Baby Gangs of New York

Us vs Them starts early—as early as 2.

In an experiment, toddlers watched others play with toys. Some of those “others” were from an ingroup; some were from an outgroup. The two groups had preferred toys, but the individuals had their own preferences as well.

Whenever an “outgroup member was present, toddlers expected the target individual to select the ingroup-associated toy and no other toy”. But when no outgroup was present, toddlers expected individuals to choose their favorite toy.

This doesn’t mean toddlers prefer ingroups, but they do expect aligned choices. While I suspect significant heterogeneity in these expectations, they lay a foundation for othering.

Ozymandias Was Right!

How can we bridge societal divides? A new fMRI study suggests that noted supervillain Ozymandias was right: redefine Us vs Them.

Singapore is a fascinating society made of ethnically Chinese, Indian, and Malay citizens, and surrounded by vastly larger countries. So the study tested what happens when Singaporeans are primed with their “subordinate (ethnic) versus superordinate (national) identities”.

The ventromedial prefrontal cortex (vmPFC)—a brain region heavily implicated in self-referential and in-group processing—typically increases its activity when our own ethnic group is primed. When participants were primed with their national identity, however, vmPFC activity also increased when viewing faces of ethnic out-groups.

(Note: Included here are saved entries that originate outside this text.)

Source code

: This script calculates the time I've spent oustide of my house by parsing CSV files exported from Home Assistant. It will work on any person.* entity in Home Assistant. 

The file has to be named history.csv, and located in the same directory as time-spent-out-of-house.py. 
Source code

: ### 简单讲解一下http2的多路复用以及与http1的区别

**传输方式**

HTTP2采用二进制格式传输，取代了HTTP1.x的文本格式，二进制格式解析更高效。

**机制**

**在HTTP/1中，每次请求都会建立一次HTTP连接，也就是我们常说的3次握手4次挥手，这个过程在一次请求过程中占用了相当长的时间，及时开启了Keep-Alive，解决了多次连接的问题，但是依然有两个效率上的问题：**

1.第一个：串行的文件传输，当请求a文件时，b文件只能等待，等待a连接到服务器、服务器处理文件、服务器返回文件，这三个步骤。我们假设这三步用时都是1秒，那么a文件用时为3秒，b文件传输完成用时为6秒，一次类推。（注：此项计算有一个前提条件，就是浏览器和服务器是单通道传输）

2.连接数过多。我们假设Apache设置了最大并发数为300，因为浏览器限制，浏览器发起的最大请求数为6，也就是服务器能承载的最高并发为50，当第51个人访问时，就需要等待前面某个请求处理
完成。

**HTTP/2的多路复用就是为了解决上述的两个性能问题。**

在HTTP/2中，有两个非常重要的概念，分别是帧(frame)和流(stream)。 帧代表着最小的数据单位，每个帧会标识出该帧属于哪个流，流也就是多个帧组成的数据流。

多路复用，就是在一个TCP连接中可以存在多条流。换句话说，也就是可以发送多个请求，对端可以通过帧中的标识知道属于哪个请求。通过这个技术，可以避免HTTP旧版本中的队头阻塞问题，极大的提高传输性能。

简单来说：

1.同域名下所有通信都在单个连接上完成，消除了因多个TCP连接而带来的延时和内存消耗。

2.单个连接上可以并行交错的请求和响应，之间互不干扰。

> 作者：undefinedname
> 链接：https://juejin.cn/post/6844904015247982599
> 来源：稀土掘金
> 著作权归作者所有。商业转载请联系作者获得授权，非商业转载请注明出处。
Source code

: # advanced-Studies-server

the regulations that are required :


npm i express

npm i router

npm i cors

Multivariate pattern analyses revealed that priming national identity “reduces the neural representational distance between ingroup and outgroup faces”. The ethnic distinctions still registered, but the shifted  neural map changed social perception.

A shared identity literally makes the brain treat others more like "self" in a dynamic remapping. Us vs Them changes with context.

I’m not saying that I’m surprised by these findings, but watching brains dynamically remap ingroup-outgroup borders is both very cool and an important insight into the neuroscience of trust. We change with context because our brains change with context. 

Bias doesn’t make you bad; it just makes you human. The badness creeps in when you lack humility to admit that you don’t always treat even the same person the same.

Trust is Effortful

I’ve shared research showing that 2-year-olds have expectations about ingroups and outgroups; does that mean we are born with an "us vs. them" bias, or does our environment build it?

Research in the complex ethnic landscape of Jerusalem tested how varying degrees of everyday contact between Arab and Jewish communities influenced young children's distributive decisions (reciprocating fairness in a costly, one-shot interaction with unfamiliar peers).

Across three distinct settings, the children's behavior mirrored their cultural experiences:

Low Contact = Low Reciprocity: Children from distant, highly homogeneous neighborhoods reciprocated fairness at or below chance levels, regardless of whether the other child was in their group or not.

Medium Contact = In-Group Bias: Children from adjacent but segregated neighborhoods (where the "other" is visible, but not integrated) showed a clear group bias. They played fair with in-group peers, but not with the out-group.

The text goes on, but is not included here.